Speaker: Yue Lu (John A. Paulson School of Engineering and Applied Sciences, Harvard University)
Abstract: Many new random matrix ensembles arise in learning and modern signal processing. As shown in recent studies, the spectral properties of these matrices help answer crucial questions regarding the training and generalization performance of neural networks, and the fundamental limits of high-dimensional signal recovery. As a result, there has been growing interest in precisely understanding the spectra and other asymptotic properties of these matrices. Unlike their classical counterparts, these new random matrices are often highly structured and are the result of nonlinear transformations. This combination of structure and nonlinearity leads to substantial technical challenges when applying existing tools from random matrix theory to these new random matrix ensembles.

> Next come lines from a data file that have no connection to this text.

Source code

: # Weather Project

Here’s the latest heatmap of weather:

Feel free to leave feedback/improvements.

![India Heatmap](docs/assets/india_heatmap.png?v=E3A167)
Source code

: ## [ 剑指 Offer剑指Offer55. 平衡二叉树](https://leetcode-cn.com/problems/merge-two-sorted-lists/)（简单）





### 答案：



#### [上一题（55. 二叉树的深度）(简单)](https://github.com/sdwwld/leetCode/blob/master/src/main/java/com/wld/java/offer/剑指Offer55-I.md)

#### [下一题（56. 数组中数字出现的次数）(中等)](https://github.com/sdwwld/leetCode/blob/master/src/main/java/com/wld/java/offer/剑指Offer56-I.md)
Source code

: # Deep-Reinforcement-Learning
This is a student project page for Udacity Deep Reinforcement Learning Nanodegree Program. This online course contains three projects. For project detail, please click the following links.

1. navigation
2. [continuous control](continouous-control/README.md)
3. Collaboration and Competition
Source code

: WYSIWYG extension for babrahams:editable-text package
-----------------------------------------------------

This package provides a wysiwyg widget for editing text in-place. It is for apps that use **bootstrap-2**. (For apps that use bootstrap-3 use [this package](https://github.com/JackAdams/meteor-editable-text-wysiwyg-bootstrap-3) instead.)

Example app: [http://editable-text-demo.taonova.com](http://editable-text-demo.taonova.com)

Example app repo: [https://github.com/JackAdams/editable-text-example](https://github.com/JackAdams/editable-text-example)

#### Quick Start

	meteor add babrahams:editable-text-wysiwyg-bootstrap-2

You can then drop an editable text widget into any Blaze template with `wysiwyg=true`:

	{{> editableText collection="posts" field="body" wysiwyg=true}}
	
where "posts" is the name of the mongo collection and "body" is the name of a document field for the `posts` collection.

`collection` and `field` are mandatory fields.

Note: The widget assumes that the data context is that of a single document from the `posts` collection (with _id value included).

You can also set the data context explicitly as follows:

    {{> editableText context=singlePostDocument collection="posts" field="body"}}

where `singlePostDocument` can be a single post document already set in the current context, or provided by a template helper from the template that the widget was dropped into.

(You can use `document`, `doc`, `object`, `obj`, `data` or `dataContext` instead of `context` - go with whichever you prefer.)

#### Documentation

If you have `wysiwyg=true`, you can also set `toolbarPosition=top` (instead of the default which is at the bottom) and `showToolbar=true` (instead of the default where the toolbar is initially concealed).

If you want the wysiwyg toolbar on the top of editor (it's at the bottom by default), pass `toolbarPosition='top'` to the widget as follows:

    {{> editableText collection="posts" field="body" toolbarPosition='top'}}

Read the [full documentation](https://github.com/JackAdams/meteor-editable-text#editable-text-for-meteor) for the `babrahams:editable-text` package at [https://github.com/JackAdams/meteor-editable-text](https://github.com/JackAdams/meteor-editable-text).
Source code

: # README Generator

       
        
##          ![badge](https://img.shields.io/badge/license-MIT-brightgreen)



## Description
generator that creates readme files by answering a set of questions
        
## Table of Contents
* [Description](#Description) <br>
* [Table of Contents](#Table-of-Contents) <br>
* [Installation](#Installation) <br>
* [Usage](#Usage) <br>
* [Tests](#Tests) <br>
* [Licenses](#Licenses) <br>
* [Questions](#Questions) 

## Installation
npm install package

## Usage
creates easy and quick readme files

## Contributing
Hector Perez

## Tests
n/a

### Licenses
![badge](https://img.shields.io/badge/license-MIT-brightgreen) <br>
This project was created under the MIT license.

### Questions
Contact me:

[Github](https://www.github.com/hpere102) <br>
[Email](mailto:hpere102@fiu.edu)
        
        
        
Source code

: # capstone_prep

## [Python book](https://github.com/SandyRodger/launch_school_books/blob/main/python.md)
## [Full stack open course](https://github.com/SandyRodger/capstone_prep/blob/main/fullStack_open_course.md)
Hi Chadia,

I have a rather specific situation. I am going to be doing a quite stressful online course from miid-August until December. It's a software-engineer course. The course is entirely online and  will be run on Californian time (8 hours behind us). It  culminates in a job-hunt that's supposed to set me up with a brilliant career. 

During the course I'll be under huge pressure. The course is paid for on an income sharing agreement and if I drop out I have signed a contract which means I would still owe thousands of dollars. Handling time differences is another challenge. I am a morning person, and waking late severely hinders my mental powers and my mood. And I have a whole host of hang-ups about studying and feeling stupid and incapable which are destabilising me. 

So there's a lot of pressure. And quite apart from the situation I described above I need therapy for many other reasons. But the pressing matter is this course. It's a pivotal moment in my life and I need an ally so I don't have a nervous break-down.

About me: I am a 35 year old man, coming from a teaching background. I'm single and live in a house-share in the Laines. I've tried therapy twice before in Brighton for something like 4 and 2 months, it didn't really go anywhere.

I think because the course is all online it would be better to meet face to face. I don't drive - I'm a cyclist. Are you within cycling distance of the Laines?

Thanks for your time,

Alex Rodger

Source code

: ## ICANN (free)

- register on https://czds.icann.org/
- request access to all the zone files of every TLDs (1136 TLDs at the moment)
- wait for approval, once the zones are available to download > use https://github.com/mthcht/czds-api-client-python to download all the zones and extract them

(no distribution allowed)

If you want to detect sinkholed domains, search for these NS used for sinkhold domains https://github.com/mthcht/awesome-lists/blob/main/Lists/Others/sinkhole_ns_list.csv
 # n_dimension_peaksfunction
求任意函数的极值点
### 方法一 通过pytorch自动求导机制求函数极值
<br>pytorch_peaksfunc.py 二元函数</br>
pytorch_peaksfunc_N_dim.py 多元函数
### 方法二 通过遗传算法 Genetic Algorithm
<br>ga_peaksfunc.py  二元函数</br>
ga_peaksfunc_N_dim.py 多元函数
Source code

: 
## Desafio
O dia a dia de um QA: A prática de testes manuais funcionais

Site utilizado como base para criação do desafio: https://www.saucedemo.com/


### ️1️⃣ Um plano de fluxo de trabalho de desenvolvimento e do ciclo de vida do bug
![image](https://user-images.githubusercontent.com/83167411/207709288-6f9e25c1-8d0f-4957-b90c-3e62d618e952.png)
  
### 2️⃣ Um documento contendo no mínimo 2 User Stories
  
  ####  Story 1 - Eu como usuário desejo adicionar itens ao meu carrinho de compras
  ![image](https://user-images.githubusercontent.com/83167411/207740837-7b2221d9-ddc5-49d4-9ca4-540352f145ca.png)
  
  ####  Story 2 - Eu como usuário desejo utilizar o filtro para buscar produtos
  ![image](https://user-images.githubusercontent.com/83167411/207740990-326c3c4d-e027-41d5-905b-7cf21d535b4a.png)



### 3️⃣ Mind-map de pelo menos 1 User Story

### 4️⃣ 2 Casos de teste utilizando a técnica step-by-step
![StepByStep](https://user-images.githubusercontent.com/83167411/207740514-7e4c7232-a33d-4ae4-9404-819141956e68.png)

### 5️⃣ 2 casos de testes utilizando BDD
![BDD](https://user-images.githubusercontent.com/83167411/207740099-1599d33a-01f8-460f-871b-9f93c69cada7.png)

In this talk, we will consider learning by random feature models and the related problem of kernel ridge regression. In each case, a nonlinear random matrix plays a prominent role. We provide an exact characterization of the asymptotic training and generalization errors of these models. These results reveal the important roles played by the regularization, the loss function and the activation function in the mitigation of the "double descent phenomenon" in learning. The asymptotic analysis is made possible by a general universality theorem, which establishes the asymptotic equivalence between the nonlinear random matrices and a surrogate linear random matrix ensemble that is much easier to work with.